Task to carry out →
Search the data for the word "coat" and copy every line where it occurs.

(Saved data entries)
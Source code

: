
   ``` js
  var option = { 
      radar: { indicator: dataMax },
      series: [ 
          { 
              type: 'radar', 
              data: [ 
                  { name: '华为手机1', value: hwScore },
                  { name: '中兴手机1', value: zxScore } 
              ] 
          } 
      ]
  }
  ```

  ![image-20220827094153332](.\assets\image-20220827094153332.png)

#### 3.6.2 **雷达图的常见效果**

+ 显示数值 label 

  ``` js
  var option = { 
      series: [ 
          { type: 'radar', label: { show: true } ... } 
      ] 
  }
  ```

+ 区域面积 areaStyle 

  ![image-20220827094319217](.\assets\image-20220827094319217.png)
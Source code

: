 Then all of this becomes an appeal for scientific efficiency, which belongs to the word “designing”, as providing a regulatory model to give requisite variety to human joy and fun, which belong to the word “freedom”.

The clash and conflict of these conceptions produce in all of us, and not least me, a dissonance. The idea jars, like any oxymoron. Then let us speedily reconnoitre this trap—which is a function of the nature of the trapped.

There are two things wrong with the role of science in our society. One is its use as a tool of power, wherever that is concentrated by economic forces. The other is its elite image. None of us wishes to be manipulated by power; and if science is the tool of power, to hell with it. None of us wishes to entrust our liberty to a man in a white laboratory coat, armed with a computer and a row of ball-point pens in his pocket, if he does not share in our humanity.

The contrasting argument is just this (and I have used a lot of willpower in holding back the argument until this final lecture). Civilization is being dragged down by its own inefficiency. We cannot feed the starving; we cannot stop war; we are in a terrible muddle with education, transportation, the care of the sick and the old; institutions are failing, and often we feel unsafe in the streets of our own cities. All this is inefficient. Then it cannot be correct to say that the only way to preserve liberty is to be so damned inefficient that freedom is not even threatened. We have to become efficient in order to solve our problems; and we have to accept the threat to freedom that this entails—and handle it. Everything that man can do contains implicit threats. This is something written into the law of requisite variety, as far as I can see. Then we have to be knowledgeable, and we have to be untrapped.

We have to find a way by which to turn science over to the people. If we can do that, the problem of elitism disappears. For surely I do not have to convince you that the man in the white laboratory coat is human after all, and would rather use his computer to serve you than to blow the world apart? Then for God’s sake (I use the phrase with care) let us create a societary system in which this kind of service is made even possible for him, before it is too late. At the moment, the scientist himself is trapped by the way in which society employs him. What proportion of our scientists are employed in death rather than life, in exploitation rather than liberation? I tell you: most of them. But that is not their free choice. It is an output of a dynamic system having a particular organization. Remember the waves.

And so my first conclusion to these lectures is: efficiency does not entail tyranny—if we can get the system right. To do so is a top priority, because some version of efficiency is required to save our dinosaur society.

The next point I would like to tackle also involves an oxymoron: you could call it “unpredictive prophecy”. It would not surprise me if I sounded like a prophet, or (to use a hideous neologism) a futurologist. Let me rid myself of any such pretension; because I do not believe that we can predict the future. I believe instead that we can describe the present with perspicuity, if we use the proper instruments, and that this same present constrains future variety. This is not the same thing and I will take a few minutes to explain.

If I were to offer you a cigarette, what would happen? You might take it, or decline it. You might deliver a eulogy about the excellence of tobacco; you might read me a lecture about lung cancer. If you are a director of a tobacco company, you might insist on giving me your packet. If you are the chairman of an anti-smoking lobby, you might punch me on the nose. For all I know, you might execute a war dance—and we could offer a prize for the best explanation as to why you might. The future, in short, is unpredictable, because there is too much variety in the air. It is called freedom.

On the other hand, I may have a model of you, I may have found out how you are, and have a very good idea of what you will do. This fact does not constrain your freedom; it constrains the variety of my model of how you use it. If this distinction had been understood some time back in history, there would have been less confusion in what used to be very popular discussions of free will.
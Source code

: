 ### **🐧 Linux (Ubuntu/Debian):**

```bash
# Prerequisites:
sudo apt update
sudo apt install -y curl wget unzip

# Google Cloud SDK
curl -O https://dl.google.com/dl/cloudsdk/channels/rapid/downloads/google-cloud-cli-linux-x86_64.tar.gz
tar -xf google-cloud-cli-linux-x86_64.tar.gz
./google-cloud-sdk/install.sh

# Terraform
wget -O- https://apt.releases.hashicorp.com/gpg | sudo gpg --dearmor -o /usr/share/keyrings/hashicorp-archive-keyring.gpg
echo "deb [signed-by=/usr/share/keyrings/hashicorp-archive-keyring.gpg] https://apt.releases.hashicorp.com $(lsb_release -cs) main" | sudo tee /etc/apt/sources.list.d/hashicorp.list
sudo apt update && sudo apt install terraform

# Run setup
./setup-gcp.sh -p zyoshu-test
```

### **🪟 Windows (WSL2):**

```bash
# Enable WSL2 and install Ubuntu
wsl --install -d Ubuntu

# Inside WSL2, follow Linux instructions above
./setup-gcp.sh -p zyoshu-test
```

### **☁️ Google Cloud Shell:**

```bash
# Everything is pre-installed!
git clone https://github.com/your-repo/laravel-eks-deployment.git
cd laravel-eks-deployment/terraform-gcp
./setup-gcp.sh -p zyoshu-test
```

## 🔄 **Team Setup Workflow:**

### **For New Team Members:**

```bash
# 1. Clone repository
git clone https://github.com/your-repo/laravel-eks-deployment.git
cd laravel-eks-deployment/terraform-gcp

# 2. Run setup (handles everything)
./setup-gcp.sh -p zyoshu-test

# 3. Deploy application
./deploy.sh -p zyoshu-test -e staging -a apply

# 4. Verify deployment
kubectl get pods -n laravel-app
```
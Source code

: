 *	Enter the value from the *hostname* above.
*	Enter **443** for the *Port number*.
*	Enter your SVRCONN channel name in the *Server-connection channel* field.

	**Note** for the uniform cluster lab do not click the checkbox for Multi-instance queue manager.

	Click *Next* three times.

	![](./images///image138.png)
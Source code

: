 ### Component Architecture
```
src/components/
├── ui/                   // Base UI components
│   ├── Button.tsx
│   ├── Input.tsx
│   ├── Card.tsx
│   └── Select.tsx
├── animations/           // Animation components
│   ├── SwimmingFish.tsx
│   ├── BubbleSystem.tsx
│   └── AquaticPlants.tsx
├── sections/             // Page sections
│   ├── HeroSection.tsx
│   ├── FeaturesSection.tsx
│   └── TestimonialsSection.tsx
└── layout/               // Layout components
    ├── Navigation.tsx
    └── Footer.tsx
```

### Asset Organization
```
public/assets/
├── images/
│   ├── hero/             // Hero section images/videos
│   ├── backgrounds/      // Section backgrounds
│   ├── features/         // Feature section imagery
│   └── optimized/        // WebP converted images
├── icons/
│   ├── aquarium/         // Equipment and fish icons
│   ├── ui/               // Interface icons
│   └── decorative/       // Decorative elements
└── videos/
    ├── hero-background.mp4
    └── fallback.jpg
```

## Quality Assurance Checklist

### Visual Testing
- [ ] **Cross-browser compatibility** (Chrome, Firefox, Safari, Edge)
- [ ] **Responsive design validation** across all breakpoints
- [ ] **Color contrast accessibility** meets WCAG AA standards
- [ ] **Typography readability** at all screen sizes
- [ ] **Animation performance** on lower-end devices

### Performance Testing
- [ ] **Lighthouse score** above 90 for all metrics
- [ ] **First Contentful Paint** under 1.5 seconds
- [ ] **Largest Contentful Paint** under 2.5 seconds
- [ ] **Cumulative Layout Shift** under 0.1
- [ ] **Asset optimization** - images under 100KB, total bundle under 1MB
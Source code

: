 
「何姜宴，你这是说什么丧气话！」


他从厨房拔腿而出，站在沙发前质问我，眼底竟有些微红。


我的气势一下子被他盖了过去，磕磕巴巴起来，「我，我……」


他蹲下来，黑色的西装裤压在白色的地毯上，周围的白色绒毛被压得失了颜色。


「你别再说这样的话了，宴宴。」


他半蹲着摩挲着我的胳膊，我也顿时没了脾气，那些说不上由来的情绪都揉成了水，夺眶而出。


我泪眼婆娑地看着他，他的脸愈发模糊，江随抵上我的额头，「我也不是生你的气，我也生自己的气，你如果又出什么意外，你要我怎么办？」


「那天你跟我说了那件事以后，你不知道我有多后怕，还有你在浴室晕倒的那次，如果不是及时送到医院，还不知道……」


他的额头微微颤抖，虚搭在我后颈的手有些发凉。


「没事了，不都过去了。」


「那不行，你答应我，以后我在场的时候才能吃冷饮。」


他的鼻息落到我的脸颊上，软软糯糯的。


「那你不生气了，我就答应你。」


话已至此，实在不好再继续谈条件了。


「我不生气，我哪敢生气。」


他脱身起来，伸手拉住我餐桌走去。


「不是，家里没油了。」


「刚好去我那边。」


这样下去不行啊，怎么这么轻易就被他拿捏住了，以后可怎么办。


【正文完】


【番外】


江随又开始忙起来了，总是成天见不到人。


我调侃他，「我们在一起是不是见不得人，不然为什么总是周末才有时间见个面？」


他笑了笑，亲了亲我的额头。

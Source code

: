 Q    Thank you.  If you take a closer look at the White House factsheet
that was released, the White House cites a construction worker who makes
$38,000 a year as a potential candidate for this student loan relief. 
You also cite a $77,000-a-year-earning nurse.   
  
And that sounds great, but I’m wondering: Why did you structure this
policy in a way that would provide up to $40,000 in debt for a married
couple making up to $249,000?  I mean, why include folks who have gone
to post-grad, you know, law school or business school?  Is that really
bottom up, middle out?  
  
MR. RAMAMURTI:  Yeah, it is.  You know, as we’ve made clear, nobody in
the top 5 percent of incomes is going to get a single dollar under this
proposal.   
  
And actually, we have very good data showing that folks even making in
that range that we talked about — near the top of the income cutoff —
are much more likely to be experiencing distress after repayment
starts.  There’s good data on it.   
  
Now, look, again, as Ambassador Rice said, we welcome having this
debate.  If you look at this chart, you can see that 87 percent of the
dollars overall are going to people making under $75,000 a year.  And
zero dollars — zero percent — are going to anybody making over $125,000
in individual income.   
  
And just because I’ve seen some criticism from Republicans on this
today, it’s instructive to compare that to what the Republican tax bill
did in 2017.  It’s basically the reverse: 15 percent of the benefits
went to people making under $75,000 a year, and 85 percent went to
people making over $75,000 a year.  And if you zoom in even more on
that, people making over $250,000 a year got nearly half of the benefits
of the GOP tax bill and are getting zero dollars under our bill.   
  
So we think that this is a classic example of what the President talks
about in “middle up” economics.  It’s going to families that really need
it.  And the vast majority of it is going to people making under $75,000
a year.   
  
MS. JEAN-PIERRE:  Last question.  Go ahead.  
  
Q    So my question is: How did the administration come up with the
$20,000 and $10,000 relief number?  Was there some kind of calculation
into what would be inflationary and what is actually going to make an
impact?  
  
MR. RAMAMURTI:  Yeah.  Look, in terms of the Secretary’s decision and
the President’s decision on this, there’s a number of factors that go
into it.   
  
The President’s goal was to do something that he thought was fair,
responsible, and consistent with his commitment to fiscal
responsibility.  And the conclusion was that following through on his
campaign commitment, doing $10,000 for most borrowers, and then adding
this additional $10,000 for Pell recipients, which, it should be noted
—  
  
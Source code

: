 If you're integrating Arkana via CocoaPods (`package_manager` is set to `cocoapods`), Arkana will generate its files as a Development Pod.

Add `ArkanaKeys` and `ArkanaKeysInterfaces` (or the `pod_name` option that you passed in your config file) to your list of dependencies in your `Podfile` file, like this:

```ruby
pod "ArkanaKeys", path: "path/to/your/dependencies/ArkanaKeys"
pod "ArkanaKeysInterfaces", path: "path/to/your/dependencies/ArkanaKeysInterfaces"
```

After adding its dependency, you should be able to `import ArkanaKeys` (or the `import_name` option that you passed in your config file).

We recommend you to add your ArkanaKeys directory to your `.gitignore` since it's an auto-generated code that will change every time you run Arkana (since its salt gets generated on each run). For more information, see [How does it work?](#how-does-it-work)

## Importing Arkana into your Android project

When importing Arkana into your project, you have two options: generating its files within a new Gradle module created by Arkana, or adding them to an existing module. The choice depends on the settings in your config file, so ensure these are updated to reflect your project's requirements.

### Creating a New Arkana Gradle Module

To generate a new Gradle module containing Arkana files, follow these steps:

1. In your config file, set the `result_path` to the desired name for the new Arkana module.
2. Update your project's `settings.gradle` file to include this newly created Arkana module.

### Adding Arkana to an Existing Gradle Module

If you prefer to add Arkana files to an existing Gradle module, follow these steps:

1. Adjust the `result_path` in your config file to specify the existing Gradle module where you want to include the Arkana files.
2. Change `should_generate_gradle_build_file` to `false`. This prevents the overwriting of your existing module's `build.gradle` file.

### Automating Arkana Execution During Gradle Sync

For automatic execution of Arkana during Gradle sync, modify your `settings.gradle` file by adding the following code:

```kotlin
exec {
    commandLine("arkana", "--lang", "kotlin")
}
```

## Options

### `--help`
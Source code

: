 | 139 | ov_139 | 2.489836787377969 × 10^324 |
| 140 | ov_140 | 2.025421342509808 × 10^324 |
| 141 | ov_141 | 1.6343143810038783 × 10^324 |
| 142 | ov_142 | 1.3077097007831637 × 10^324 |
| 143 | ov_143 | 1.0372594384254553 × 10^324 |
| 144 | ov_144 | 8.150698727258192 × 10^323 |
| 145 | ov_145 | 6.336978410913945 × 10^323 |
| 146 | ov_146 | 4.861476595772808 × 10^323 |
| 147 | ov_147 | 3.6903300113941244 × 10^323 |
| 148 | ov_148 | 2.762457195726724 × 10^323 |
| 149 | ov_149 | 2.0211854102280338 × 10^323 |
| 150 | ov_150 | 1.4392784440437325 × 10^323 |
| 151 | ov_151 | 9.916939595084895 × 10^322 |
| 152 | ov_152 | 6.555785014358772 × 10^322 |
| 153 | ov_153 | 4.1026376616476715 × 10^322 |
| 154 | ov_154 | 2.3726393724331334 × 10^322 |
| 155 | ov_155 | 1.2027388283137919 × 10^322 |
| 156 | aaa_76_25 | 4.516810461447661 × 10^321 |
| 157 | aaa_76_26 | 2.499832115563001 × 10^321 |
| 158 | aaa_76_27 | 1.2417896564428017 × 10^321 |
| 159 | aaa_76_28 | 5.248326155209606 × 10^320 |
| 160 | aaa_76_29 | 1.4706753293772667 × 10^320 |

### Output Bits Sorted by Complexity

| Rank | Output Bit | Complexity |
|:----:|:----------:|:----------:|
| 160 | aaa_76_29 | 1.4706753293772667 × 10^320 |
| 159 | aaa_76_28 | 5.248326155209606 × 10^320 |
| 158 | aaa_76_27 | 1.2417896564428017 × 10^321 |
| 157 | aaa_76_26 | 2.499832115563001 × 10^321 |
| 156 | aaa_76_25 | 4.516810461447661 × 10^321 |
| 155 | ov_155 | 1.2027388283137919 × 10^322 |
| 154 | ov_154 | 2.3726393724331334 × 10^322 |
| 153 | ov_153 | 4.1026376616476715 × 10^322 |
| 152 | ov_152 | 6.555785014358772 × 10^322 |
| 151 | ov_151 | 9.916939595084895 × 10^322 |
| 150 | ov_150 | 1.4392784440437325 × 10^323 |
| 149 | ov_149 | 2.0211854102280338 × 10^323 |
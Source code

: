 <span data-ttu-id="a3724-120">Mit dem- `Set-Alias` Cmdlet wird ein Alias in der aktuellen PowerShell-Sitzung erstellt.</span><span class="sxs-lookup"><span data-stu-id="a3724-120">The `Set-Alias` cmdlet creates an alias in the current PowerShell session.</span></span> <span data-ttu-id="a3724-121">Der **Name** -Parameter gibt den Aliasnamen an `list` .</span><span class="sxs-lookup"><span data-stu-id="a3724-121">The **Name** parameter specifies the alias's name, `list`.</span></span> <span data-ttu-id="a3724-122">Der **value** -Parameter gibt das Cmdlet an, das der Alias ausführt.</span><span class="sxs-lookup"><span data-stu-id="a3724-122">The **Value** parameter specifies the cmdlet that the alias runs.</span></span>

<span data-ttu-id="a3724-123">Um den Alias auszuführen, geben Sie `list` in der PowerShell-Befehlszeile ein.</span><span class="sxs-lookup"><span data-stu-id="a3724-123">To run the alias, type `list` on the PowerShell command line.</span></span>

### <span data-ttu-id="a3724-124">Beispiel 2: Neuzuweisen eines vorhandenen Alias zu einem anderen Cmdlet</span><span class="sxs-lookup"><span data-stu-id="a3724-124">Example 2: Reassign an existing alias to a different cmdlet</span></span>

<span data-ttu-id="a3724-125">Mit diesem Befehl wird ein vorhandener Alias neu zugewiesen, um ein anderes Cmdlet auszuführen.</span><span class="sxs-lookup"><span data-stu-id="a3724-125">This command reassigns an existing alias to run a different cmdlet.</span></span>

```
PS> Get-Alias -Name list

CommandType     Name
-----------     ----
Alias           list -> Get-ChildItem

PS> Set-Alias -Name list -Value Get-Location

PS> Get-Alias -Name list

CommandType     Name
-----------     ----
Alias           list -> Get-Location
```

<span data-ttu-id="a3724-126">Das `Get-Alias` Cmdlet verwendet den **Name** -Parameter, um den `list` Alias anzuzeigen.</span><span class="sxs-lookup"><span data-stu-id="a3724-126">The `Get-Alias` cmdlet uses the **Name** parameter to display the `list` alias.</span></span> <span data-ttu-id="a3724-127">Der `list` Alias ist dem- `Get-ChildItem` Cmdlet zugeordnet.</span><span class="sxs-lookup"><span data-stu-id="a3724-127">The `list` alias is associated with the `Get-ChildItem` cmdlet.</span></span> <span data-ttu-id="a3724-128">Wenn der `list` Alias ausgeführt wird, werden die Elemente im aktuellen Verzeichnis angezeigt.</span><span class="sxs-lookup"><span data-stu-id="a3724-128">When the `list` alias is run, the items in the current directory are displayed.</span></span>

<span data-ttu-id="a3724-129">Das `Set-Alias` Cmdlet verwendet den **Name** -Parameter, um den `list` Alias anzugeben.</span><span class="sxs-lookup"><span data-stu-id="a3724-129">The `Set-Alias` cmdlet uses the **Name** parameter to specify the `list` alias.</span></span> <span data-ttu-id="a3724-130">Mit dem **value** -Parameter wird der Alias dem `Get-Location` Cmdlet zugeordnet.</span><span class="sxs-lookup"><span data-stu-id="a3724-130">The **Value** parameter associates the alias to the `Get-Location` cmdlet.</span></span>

Result of this task →
There are two things wrong with the role of science in our society. One is its use as a tool of power, wherever that is concentrated by economic forces. The other is its elite image. None of us wishes to be manipulated by power; and if science is the tool of power, to hell with it. None of us wishes to entrust our liberty to a man in a white laboratory coat, armed with a computer and a row of ball-point pens in his pocket, if he does not share in our humanity.
We have to find a way by which to turn science over to the people. If we can do that, the problem of elitism disappears. For surely I do not have to convince you that the man in the white laboratory coat is human after all, and would rather use his computer to serve you than to blow the world apart? Then for God’s sake (I use the phrase with care) let us create a societary system in which this kind of service is made even possible for him, before it is too late. At the moment, the scientist himself is trapped by the way in which society employs him. What proportion of our scientists are employed in death rather than life, in exploitation rather than liberation? I tell you: most of them. But that is not their free choice. It is an output of a dynamic system having a particular organization. Remember the waves.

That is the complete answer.